Nesta hora a turma inteira grita pegando no pé do garoto… Seedorf, sempre ele, chama o menino a frente, pega a bola e fala para a turma que aquele comportamento não é legal, que estão fazendo o garoto sofrer e começa a bater uma bolinha com o garoto deixando a turma toda com inveja…
Estou fazendo vocês sofrerem, vocês acham isto legal? (combate ao bullying)
Em todas suas ações prima pelo respeito, educação e consideração no trato com atletas, comissão técnica, imprensa e patrocinadores. Preciso dizer mais? O cara é um senhor profissional e ponto, e ainda tem gente que acha que jogador brasileiro é profissional…

Fisicamente o cara foi avaliado pelo fisiologista (Altamiro Bottino) e simplesmente ficou fora dos parâmetros (positivamente) usados para medir massa magra, índice de gordura etc. Por conta disso, teve seus exames enviados para o especialista americano que idealizou a tal da tabela utilizada para avaliar estes índices…
Pois é, o sujeito além de ter uma visão do ser humano fora do normal, é ponto fora da curva. Como dito ontem pelo Mandarino: “nós atiramos no que vimos e acertamos no que não vimos”.

Não dá para achar um cara igual a ele para o VASCO, mas podemos sim, na base, forjar alguém que já tenha caráter e durante esta formação do jogador na base dar-lhe condições/ferramentas para tornar-se um cidadão de bem e ídolo para nosso clube.

VISIBILIDADE

O Botafogo teve uma visibilidade animal com este cara, teve sua marca vista internacionalmente de forma espontânea em todo o mundo.

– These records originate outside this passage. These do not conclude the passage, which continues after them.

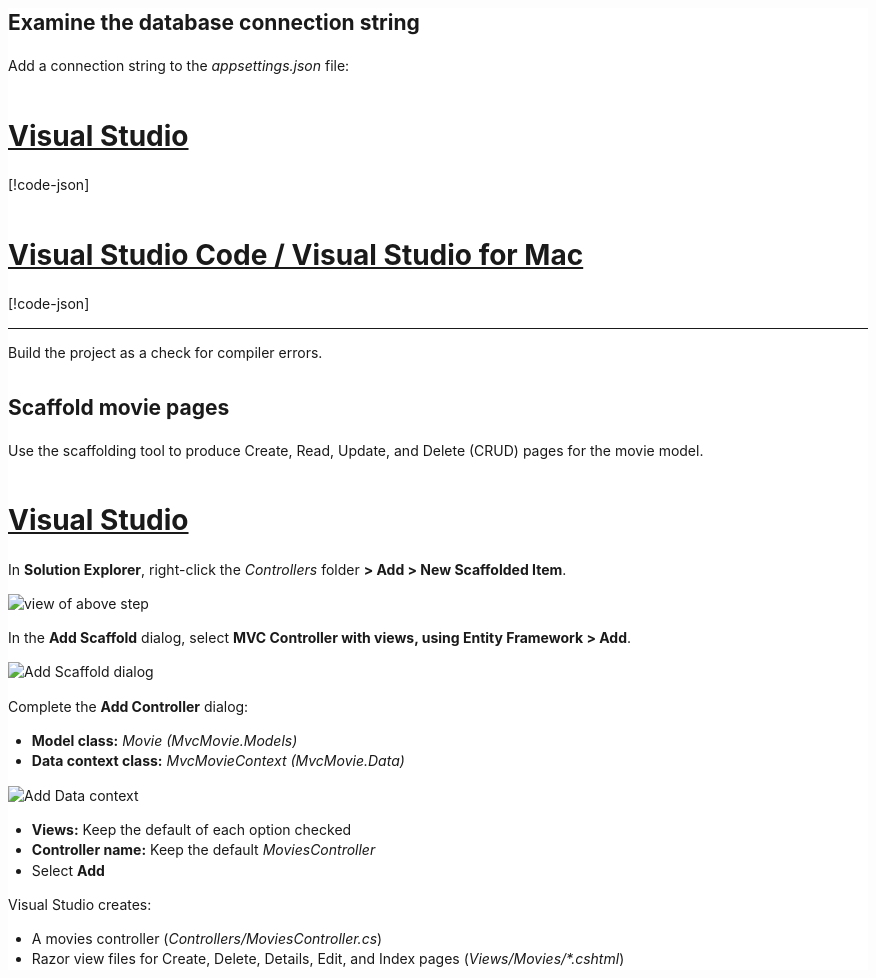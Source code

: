 <a name="cs"></a>

## Examine the database connection string

Add a connection string to the *appsettings.json* file:

# [Visual Studio](#tab/visual-studio)

[!code-json[](~/tutorials/first-mvc-app/start-mvc/sample/MvcMovie3/appsettings.json?highlight=10-13)]

# [Visual Studio Code / Visual Studio for Mac](#tab/visual-studio-code+visual-studio-mac)

[!code-json[](~/tutorials/first-mvc-app/start-mvc/sample/MvcMovie3/appsettings_SQLite.json?highlight=10-13)]

---

Build the project as a check for compiler errors.

## Scaffold movie pages

Use the scaffolding tool to produce Create, Read, Update, and Delete (CRUD) pages for the movie model.

# [Visual Studio](#tab/visual-studio)

In **Solution Explorer**, right-click the *Controllers* folder **> Add > New Scaffolded Item**.

![view of above step](adding-model/_static/add_controller21.png)

In the **Add Scaffold** dialog, select **MVC Controller with views, using Entity Framework > Add**.

![Add Scaffold dialog](adding-model/_static/add_scaffold21.png)

Complete the **Add Controller** dialog:

* **Model class:** *Movie (MvcMovie.Models)*
* **Data context class:** *MvcMovieContext (MvcMovie.Data)*

![Add Data context](adding-model/_static/dc3.png)

* **Views:** Keep the default of each option checked
* **Controller name:** Keep the default *MoviesController*
* Select **Add**

Visual Studio creates:

* A movies controller (*Controllers/MoviesController.cs*)
* Razor view files for Create, Delete, Details, Edit, and Index pages (*Views/Movies/\*.cshtml*)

Imagine o quanto favoreceu o clube nas negociações com os patrocinadores.

Fazendo um paralelo com o Vasco, poderíamos utilizar o Juninho e o Dedé (saudades do Mito) para atuarem de forma semelhante a nosso favor.

Posted By administrador

2 Comments

Cláudio Eduardo de Almeida Garcia

O grande problema no atual futebol é conseguir jogadores com esse perfil profissional aliado com um caráter impoluto, carisma e liderança.
Concordo que, nós vascaínos, temos o Juninho e lembro ainda que temos o Guiñazu que não tem um currículo internacional como Seedorf e Juninho, mas exibe um profissionalismo irretocável.

Ary

A grande verdade que independente da profissão, seja jogador de futebol, seja analista de sistemas, ou engenheiro, este perfíl de pessoa (ser humano), encontra-se em extinção no nosso país, pois a base para atingir este marco está na educação, na formação do caráter, na constituição da cidadania, e pelo visto isso não vem sendo praticado em nossas escolas, em nossos lares, e exemplo da sala aula descrito pelo Hélio é bem perfíl do tipo de ser humano estamos lhe dando.

Então voltando ao futebol, o cenário atual não favorece o nascimento de ídolos que tenham esses valores para disseminar dentro do grupo de jogadores, e isso realmente faz falta e é capital para solidificação da marca de um clube.

Mas concordo plenamente que para os parâmetros de hoje, Juninho com certeza é ” o cara”.